As a part of our Faces of Courage series, we are featuring a patient or caregiver story each month. Each one of our members has a unique story to tell, but they all reflect the intrinsic courage of those who face the challenges of cancer head on, with dignity, strength, and passion for life.

Our Patient of the Month for July is Robert Cabion. Here is his story:


Robert Cabion & his wife, Victoria, Australia

Sue & Robert Cabion, Victoria, Australia

I was diagnosed on September 2018 after seeing a doctor about pains in my lower abdomen. A CT scan proved the worst thing for me. I could not believe I had cancer. I was super fit, playing competition tennis, bike riding, jogging, walking etc. I stopped work immediately and activated my disability insurance. I did not feel I need the extra pressure of work whilst trying to sort out the path forward for this rare disease. My oncologist immediately put me onto imatinib.
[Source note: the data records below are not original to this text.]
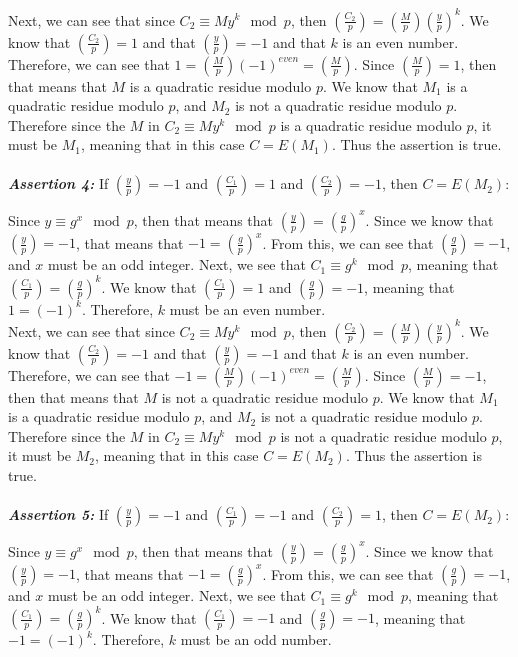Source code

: \documentclass[11pt]{article}
\theoremstyle{definition}
\providecommand{\Leg}[2]{\genfrac{(}{)}{}{}{#1}{#2}}
\begin{document}
\begin{enumerate}
Next, we can see that since $C_2 \equiv My^k \mod{p}$, then $\Leg{C_2}{p} = \Leg{M}{p} \Leg{y}{p}^k$. We know that $\Leg{C_2}{p} = 1$ and that $\Leg{y}{p} = -1$ and that $k$ is an even number. Therefore, we can see that $1 = \Leg{M}{p} (-1)^{even} = \Leg{M}{p}$. Since $\Leg{M}{p} = 1$, then that means that $M$ is a quadratic residue modulo $p$. We know that $M_1$ is a quadratic residue modulo $p$, and $M_2$ is not a quadratic residue modulo $p$. Therefore since the $M$ in $C_2 \equiv My^k \mod{p}$ is a quadratic residue modulo $p$, it must be $M_1$, meaning that in this case $C = E(M_1)$. Thus the assertion is true. \\ \\


\textbf{\textit{Assertion 4:}} If $\Leg{y}{p} = -1$ and $\Leg{C_1}{p} = 1$ and $\Leg{C_2}{p} = -1$, then $C = E(M_2)$:

Since $y \equiv g^x \mod{p}$, then that means that $\Leg{y}{p} = \Leg{g}{p}^x$. Since we know that $\Leg{y}{p} = -1$, that means that $-1 = \Leg{g}{p}^x$. From this, we can see that $\Leg{g}{p} = -1$, and $x$ must be an odd integer. Next, we see that $C_1 \equiv g^k \mod{p}$, meaning that $\Leg{C_1}{p} = \Leg{g}{p}^k$. We know that $\Leg{C_1}{p} = 1$ and $\Leg{g}{p} = -1$, meaning that $1 = (-1)^k$. Therefore, $k$ must be an even number. \\

Next, we can see that since $C_2 \equiv My^k \mod{p}$, then $\Leg{C_2}{p} = \Leg{M}{p} \Leg{y}{p}^k$. We know that $\Leg{C_2}{p} = -1$ and that $\Leg{y}{p} = -1$ and that $k$ is an even number. Therefore, we can see that $-1 = \Leg{M}{p} (-1)^{even} = \Leg{M}{p}$. Since $\Leg{M}{p} = -1$, then that means that $M$ is not a quadratic residue modulo $p$. We know that $M_1$ is a quadratic residue modulo $p$, and $M_2$ is not a quadratic residue modulo $p$. Therefore since the $M$ in $C_2 \equiv My^k \mod{p}$ is not a quadratic residue modulo $p$, it must be $M_2$, meaning that in this case $C = E(M_2)$. Thus the assertion is true. \\ \\


\textbf{\textit{Assertion 5:}} If $\Leg{y}{p} = -1$ and $\Leg{C_1}{p} = -1$ and $\Leg{C_2}{p} = 1$, then $C = E(M_2)$:

Since $y \equiv g^x \mod{p}$, then that means that $\Leg{y}{p} = \Leg{g}{p}^x$. Since we know that $\Leg{y}{p} = -1$, that means that $-1 = \Leg{g}{p}^x$. From this, we can see that $\Leg{g}{p} = -1$, and $x$ must be an odd integer. Next, we see that $C_1 \equiv g^k \mod{p}$, meaning that $\Leg{C_1}{p} = \Leg{g}{p}^k$. We know that $\Leg{C_1}{p} = -1$ and $\Leg{g}{p} = -1$, meaning that $-1 = (-1)^k$. Therefore, $k$ must be an odd number. \\


\end{enumerate}
\end{document}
This worked in killing the tumors that had developed in my lower abdomen.

Interestingly enough my oncologist did not perform a mutational test. I did not realise this existed at the time. I found out about mutational testing via the Life Raft Group. I was after more information about this cancer and so turned to the web. There is an abundance of information, too much, it was overwhelming. I then came across the Life Raft Group and contacted them via email. We then had a follow conference call and I felt I had another group of carers that could assist me. I now also represent the LRG in Australia for any Aussies that need further support.

I followed up with my oncologist with mutational testing and it proved that imatinib was the correct course of action. Around Christmas of 2019 one of my tumors showed signs of mutation and began to grow, very slowly. It was then decided to have an operation in May 2020 to remove all of my tumors. The surgeon was fantastic and had clean cuts of all tumors. His opinion was I should be OK for a long time; I hope he is right. Since the operation I have been clear of cancer.

Coping with GIST

It’s not easy. I’m always thinking about it. That’s the hardest part. So, I try to stay busy.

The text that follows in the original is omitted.